#### PROBLEM TO WORK ON:
Count every line of the data that includes "right". State only the number.

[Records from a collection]
|---|

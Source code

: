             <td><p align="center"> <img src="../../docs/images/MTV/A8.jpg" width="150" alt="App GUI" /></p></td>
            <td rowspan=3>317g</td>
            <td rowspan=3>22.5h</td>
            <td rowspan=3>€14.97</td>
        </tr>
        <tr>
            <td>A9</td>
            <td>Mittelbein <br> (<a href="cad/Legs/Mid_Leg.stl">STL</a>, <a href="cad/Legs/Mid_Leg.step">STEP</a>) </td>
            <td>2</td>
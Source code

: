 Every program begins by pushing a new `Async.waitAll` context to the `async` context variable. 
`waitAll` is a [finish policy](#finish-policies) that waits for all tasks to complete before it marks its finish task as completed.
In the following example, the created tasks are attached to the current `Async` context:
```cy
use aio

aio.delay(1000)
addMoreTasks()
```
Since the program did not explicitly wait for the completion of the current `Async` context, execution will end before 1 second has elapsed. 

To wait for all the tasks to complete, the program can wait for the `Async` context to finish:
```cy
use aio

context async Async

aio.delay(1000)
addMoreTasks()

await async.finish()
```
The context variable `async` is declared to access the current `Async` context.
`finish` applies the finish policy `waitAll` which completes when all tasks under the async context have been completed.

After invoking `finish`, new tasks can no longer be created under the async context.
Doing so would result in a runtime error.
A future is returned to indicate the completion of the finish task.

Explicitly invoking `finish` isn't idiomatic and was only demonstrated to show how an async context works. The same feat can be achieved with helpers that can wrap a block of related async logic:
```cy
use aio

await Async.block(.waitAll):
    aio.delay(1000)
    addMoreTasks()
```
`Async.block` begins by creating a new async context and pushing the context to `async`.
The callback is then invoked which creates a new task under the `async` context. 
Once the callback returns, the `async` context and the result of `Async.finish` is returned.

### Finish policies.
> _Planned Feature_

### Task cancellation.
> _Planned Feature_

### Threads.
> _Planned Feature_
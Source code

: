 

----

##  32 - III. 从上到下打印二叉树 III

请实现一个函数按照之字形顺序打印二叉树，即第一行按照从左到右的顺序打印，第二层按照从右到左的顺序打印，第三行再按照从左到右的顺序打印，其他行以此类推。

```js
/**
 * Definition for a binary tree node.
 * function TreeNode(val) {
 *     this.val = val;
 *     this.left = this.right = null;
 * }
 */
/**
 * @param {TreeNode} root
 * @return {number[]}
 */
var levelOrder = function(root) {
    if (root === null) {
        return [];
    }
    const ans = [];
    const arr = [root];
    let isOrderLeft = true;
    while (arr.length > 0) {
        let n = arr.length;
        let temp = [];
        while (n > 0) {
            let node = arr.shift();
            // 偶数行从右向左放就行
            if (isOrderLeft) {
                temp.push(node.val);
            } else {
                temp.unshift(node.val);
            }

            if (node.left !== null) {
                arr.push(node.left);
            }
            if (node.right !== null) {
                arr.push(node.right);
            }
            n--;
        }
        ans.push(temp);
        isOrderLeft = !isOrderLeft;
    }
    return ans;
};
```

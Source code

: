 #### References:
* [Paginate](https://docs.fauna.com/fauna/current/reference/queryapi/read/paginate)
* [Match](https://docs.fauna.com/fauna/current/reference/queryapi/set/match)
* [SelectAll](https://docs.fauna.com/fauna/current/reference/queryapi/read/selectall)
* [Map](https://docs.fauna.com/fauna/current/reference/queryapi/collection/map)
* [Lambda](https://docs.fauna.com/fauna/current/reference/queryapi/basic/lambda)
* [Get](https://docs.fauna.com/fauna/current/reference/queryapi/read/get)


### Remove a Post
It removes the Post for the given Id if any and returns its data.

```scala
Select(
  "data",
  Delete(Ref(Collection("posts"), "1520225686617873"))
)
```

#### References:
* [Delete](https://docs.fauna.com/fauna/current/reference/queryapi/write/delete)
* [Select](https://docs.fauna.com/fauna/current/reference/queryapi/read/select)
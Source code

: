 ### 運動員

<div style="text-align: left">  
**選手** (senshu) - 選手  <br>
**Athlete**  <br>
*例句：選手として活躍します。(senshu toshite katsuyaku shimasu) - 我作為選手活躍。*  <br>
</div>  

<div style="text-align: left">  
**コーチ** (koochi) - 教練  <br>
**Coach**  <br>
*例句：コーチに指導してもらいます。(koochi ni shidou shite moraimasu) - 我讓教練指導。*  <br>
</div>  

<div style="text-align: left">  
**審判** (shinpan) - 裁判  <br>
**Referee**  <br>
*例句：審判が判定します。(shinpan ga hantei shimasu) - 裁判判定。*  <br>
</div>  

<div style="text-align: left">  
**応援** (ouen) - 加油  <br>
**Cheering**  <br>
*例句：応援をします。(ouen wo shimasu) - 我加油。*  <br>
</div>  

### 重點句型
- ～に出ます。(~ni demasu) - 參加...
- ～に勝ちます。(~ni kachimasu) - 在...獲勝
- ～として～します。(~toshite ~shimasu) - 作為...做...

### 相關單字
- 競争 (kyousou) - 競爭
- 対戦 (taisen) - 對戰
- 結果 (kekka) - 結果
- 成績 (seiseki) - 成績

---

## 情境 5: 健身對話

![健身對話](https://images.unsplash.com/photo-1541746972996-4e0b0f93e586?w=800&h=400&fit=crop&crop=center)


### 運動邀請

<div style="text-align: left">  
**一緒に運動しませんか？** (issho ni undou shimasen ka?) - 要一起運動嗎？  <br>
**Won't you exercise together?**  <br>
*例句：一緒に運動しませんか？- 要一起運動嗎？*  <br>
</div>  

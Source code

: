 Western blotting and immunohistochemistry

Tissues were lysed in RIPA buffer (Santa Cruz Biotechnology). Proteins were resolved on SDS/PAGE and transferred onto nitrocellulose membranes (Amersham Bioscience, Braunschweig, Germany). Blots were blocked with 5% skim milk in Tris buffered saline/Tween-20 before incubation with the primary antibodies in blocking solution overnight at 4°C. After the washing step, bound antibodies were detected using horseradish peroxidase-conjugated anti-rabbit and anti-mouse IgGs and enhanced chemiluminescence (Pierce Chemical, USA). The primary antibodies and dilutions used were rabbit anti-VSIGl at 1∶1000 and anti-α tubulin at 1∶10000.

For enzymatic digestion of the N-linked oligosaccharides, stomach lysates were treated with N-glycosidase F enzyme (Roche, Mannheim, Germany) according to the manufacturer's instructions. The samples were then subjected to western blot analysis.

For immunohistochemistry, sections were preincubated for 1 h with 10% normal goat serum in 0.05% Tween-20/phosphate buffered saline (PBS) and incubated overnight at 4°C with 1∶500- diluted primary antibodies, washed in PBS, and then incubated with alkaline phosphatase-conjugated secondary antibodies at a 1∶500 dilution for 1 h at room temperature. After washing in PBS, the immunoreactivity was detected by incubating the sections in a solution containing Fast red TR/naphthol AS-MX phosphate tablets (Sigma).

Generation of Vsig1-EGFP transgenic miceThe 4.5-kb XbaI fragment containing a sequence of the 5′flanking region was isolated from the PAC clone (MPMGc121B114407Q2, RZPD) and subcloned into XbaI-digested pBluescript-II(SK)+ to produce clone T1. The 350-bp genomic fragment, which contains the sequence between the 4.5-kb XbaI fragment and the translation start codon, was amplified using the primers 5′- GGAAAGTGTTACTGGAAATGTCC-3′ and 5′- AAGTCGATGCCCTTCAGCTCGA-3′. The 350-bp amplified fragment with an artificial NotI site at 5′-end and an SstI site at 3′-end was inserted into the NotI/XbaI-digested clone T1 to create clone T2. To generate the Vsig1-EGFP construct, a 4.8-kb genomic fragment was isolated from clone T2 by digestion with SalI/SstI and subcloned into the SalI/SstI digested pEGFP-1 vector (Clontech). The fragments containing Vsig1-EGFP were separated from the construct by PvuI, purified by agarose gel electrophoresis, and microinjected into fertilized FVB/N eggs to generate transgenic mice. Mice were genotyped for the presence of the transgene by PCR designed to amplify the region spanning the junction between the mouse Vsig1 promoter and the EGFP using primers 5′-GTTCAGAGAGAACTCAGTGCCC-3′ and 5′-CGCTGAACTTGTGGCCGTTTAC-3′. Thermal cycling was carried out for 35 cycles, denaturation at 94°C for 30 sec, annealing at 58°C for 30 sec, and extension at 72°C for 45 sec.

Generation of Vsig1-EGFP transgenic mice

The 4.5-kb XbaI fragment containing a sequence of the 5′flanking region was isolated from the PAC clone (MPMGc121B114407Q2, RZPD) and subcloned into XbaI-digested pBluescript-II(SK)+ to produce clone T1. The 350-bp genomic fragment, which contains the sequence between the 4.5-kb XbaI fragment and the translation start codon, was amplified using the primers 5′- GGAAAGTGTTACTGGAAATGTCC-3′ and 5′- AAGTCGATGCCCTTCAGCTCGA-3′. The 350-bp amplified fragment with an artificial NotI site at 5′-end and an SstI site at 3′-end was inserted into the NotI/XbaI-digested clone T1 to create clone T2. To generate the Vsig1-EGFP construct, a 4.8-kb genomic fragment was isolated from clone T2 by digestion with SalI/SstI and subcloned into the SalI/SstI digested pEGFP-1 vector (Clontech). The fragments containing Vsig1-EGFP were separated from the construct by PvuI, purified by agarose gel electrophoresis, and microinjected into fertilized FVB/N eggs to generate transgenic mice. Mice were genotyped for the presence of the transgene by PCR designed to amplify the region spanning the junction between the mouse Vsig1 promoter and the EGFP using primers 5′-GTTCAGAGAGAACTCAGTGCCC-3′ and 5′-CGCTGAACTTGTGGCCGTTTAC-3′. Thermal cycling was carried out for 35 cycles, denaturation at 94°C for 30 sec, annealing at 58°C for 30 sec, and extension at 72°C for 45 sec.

|---|

#### EXERCISE RESULT:
3